(Stored items)
#####
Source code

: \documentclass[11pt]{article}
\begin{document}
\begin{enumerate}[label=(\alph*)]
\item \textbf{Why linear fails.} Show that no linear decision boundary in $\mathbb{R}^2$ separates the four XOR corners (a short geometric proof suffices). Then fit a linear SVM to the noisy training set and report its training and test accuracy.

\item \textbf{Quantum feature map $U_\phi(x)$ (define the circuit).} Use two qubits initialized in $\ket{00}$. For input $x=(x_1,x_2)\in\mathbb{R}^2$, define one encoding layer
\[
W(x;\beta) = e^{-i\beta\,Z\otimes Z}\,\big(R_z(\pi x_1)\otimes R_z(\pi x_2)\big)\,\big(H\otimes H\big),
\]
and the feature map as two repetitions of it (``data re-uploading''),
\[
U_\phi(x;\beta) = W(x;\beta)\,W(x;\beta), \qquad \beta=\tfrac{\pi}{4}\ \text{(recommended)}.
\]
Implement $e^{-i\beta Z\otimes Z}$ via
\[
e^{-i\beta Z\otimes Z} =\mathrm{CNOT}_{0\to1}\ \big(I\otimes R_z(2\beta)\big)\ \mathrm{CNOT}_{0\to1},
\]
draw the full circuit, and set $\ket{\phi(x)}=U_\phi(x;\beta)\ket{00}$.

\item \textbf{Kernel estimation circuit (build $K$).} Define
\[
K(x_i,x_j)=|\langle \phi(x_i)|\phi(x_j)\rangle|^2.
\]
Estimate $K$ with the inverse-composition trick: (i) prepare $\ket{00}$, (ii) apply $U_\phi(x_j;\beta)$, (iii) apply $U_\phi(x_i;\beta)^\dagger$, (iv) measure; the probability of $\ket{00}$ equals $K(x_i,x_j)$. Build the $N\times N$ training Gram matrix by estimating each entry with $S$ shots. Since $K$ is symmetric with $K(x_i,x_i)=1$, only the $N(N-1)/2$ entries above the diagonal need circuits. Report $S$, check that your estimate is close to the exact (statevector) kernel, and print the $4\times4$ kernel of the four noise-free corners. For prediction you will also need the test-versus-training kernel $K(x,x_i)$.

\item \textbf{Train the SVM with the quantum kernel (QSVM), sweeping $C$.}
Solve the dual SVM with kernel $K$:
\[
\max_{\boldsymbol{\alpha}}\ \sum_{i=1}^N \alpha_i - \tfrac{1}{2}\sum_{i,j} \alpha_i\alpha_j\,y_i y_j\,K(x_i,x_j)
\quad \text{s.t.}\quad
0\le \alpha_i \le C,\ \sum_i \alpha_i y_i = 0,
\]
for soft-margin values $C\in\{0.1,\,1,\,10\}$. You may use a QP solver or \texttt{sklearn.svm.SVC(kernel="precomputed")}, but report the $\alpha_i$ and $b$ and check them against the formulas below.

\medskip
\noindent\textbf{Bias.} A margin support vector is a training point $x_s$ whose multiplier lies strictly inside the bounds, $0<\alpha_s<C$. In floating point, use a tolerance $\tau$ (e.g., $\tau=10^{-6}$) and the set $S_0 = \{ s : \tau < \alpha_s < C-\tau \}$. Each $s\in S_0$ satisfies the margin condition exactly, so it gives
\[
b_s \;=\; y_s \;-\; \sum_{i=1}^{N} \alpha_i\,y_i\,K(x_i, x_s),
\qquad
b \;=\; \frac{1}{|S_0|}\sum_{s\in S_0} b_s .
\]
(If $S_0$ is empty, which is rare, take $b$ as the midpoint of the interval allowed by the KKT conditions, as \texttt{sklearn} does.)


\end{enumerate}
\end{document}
#####
> WHAT TO PRODUCE
Give the number of lines in the entries that contain "qquad", and add nothing.

> OUTPUT FOR THIS TASK
2